Let’s consider three ways that are often tried when developing skills:
One-to-One: Everyone would love to learn new processes one-to-one with a 'master' like Yoda, but unfortunately, in the corporate world, the masters are often in short supply and expensive to scale.
Ineffective digital: Realising that one-to-one is not cost-effective, some companies capture the master on video so everyone can see how they perform. Or they conduct webinars, where the master can train the many. However, although videos and webinars can be excellent, they are passive and impersonal, and transferring what you see into what you do, takes more direct input.
Effective immersive digital: A digital solution must be an effective surrogate for one-to-one training. Therefore it needs to be engaging, interactive and personalised. For business processes, the goal is to immerse employees into realistic situations involving conversations where they make decisions and receive personalised, coaching feedback.
Attributes of immersive digital solutions to learn by doing
To make classroom concepts flourish in the real world, we need to create a safe environment for learners to practice and receive expert coaching. While one-to-one mentoring is ideal, a digital approach is far more scalable. An effective technology approach should contain the following attributes:
Realistic: The more the learner feels they are ‘ in’ the situation, the better. Most often, business training involves decision-making revolving around a conversation. Therefore, interacting in conversations is much more realistic than text, pictures or videos.

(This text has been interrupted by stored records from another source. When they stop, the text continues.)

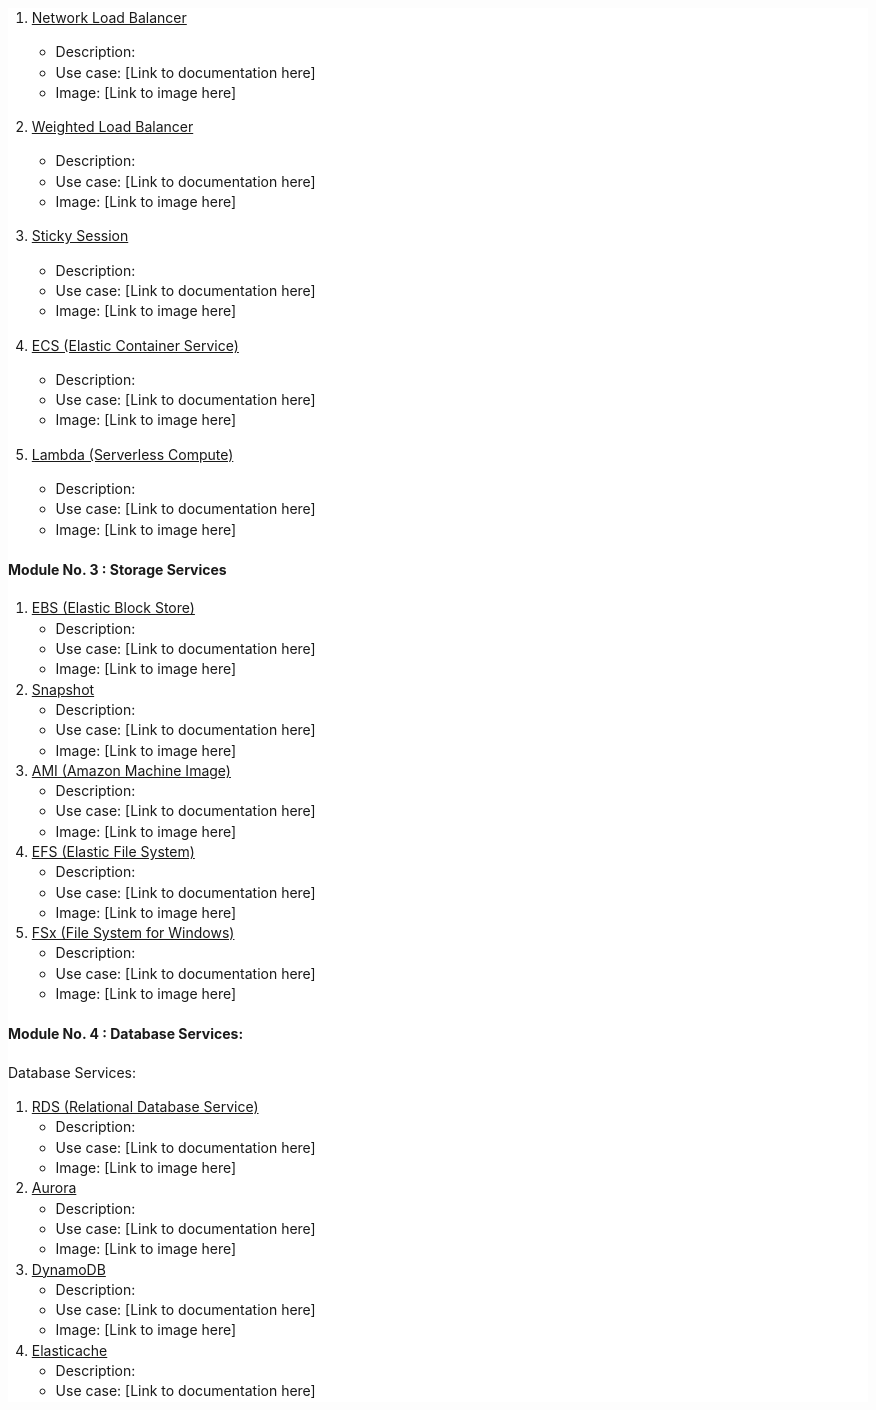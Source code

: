 1. [Network Load Balancer](./  )
    - Description:    
    - Use case: [Link to documentation here]
    - Image: [Link to image here]
1. [Weighted Load Balancer](./  )
    - Description:    
    - Use case: [Link to documentation here]
    - Image: [Link to image here]
1. [Sticky Session](./  )
    - Description:    
    - Use case: [Link to documentation here]
    - Image: [Link to image here]

1. [ECS (Elastic Container Service)](./  )
    - Description:    
    - Use case: [Link to documentation here]
    - Image: [Link to image here]

1. [Lambda (Serverless Compute)](./  )
    - Description:    
    - Use case: [Link to documentation here]
    - Image: [Link to image here]

#### Module No. 3 : Storage Services



1. [EBS (Elastic Block Store)](./  )
    - Description:    
    - Use case: [Link to documentation here]
    - Image: [Link to image here]
1. [Snapshot](./  )
    - Description:    
    - Use case: [Link to documentation here]
    - Image: [Link to image here]
1. [AMI (Amazon Machine Image)](./  )
    - Description:    
    - Use case: [Link to documentation here]
    - Image: [Link to image here]
1. [EFS (Elastic File System)](./  )
    - Description:    
    - Use case: [Link to documentation here]
    - Image: [Link to image here]
1. [FSx (File System for Windows)](./  )
    - Description:    
    - Use case: [Link to documentation here]
    - Image: [Link to image here]
   
#### Module No. 4 : Database Services:

Database Services:

1. [RDS (Relational Database Service)](./  )
    - Description:    
    - Use case: [Link to documentation here]
    - Image: [Link to image here]
1. [Aurora](./  )
    - Description:    
    - Use case: [Link to documentation here]
    - Image: [Link to image here]
1. [DynamoDB](./  )
    - Description:    
    - Use case: [Link to documentation here]
    - Image: [Link to image here]
1. [Elasticache](./  )
    - Description:    
    - Use case: [Link to documentation here]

Coaching feedback: When learners make decisions, mentoring feedback on those decisions is critical so they can begin to recognise optimal decision patterns. Conversational feedback is far better than text.
Engaging: This goes beyond gamification, and includes putting the learner in meaningful situations with challenging decisions to make. Being challenged is fun.
Measurement: Measuring where learners struggled (and needed the most mentoring), and where they did well, provides valuable insights for the organisation.
Future modifications: A platform approach is ideal. With a platform, content can be modified and expanded over time, in an economical way.
The Institute of Sales Professionals is the trailblazer contact for the UK's sales apprenticeships and has created the Level 6 sales degree apprenticeship, the Level 4 sales diploma apprenticeship and will shortly be lobbying government to introduce a Level 3 sales apprenticeship.